El Valencia Club de Fútbol se volvió cemento. Cuando menos se esperaba. Cuando era el mejor equipo del mundo oficialmente, el triunfador de Europa y de España, el conjunto implacable en el campo, el que peleaba más que ninguno, el que nunca se daba por vencido, el de la defensa prodigiosa y el portero en vena. El Valencia del inmenso Albelda y del talentoso Baraja. El Valencia del añorado Vicente, el extremo que jugaba con los defensas como si éstos fueran niños. El Valencia de los goles de Mista. Ese equipo ha desaparecido escandalosamente. Le tiraron encima un camión de cemento. Muchos camiones. Lo anegaron en polvo blancuzco, en errores gigantes, en fichajes oscuros y en ambiciones especulativas que parecen no tener fin. Porque los hombres del cemento son insaciables. Siempre quieren más y más, y sufren mucho si no logran esas demasías. Tanto que hasta se les petrifica la cara de sudor y balbuceo.

El Valencia se convirtió en un patrimonio. En una propiedad. También en un suculento juguete de unos pocos. Un gran juguete, sí, pero también un peligroso artefacto.

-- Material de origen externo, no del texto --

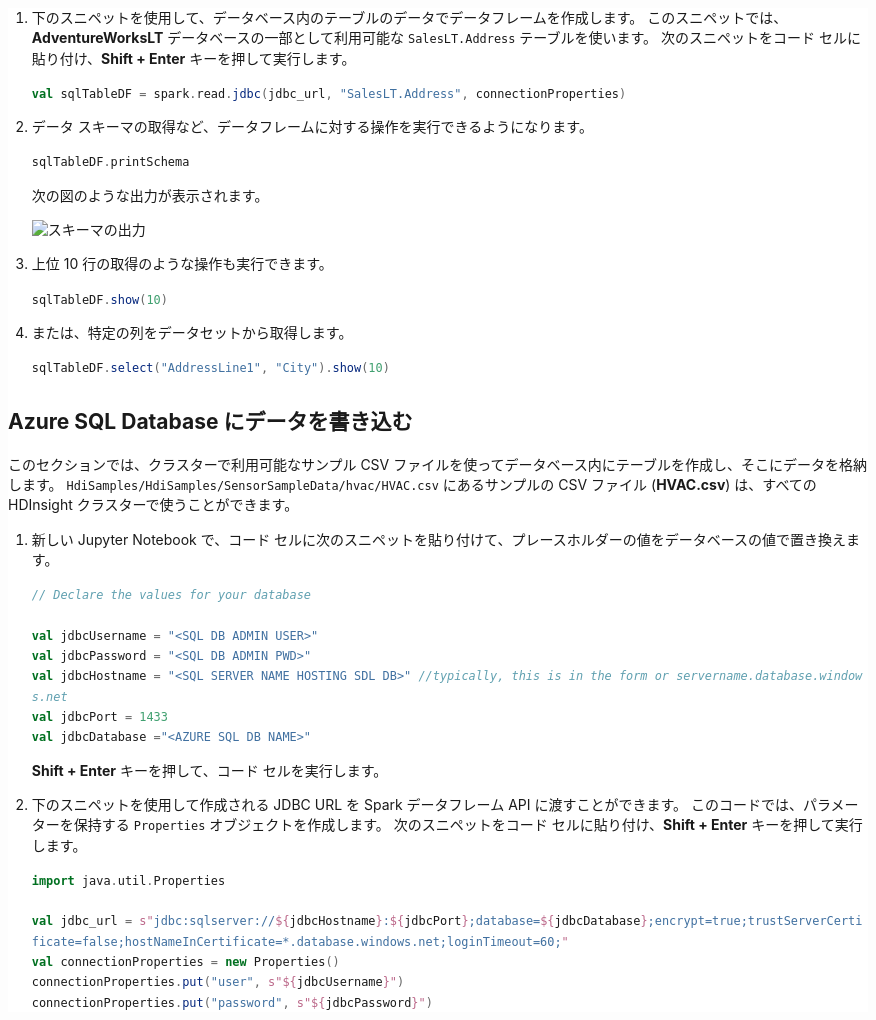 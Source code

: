1. 下のスニペットを使用して、データベース内のテーブルのデータでデータフレームを作成します。 このスニペットでは、**AdventureWorksLT** データベースの一部として利用可能な `SalesLT.Address` テーブルを使います。 次のスニペットをコード セルに貼り付け、**Shift + Enter** キーを押して実行します。

    ```scala
    val sqlTableDF = spark.read.jdbc(jdbc_url, "SalesLT.Address", connectionProperties)
    ```

1. データ スキーマの取得など、データフレームに対する操作を実行できるようになります。

    ```scala
    sqlTableDF.printSchema
    ```

    次の図のような出力が表示されます。

    ![スキーマの出力](./media/apache-spark-connect-to-sql-database/read-from-sql-schema-output.png "スキーマの出力")

1. 上位 10 行の取得のような操作も実行できます。

    ```scala
    sqlTableDF.show(10)
    ```

1. または、特定の列をデータセットから取得します。

    ```scala
    sqlTableDF.select("AddressLine1", "City").show(10)
    ```

## <a name="write-data-into-azure-sql-database"></a>Azure SQL Database にデータを書き込む

このセクションでは、クラスターで利用可能なサンプル CSV ファイルを使ってデータベース内にテーブルを作成し、そこにデータを格納します。 `HdiSamples/HdiSamples/SensorSampleData/hvac/HVAC.csv` にあるサンプルの CSV ファイル (**HVAC.csv**) は、すべての HDInsight クラスターで使うことができます。

1. 新しい Jupyter Notebook で、コード セルに次のスニペットを貼り付けて、プレースホルダーの値をデータベースの値で置き換えます。

    ```scala
    // Declare the values for your database

    val jdbcUsername = "<SQL DB ADMIN USER>"
    val jdbcPassword = "<SQL DB ADMIN PWD>"
    val jdbcHostname = "<SQL SERVER NAME HOSTING SDL DB>" //typically, this is in the form or servername.database.windows.net
    val jdbcPort = 1433
    val jdbcDatabase ="<AZURE SQL DB NAME>"
    ```

    **Shift + Enter** キーを押して、コード セルを実行します。  

1. 下のスニペットを使用して作成される JDBC URL を Spark データフレーム API に渡すことができます。 このコードでは、パラメーターを保持する `Properties` オブジェクトを作成します。 次のスニペットをコード セルに貼り付け、**Shift + Enter** キーを押して実行します。

    ```scala
    import java.util.Properties

    val jdbc_url = s"jdbc:sqlserver://${jdbcHostname}:${jdbcPort};database=${jdbcDatabase};encrypt=true;trustServerCertificate=false;hostNameInCertificate=*.database.windows.net;loginTimeout=60;"
    val connectionProperties = new Properties()
    connectionProperties.put("user", s"${jdbcUsername}")
    connectionProperties.put("password", s"${jdbcPassword}")
    ```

Y mientras todo esto se iba tejiendo, a través de una colosal operación de venta de acciones, el Valencia perdió al estupendo Benítez y de paso perdió sus orígenes, y como ya dijo Raimon hace cuarenta años (y tal vez lo recordó el sábado en Benetússer, en la honrada fiesta republicana) quien pierde los orígenes pierde la identidad. Y aunque uno no cree mucho en los sentires colectivos, parece que sí existe la identidad de los que siguen a un equipo de fútbol. La emotiva cofradía de unos aficionados. Unos entusiastas que lamentan que el Valencia ahora ya no es un club de fútbol, sino una inmobiliaria que tiene un equipo. Y así le va en la Liga, torpemente, lleno de todas las nadas, club errante formado por jugadores de yeso, como tantos gatos de los cuentos de García Márquez. Gatos blancos y negros a la par, pero que cada vez cazan menos ratones.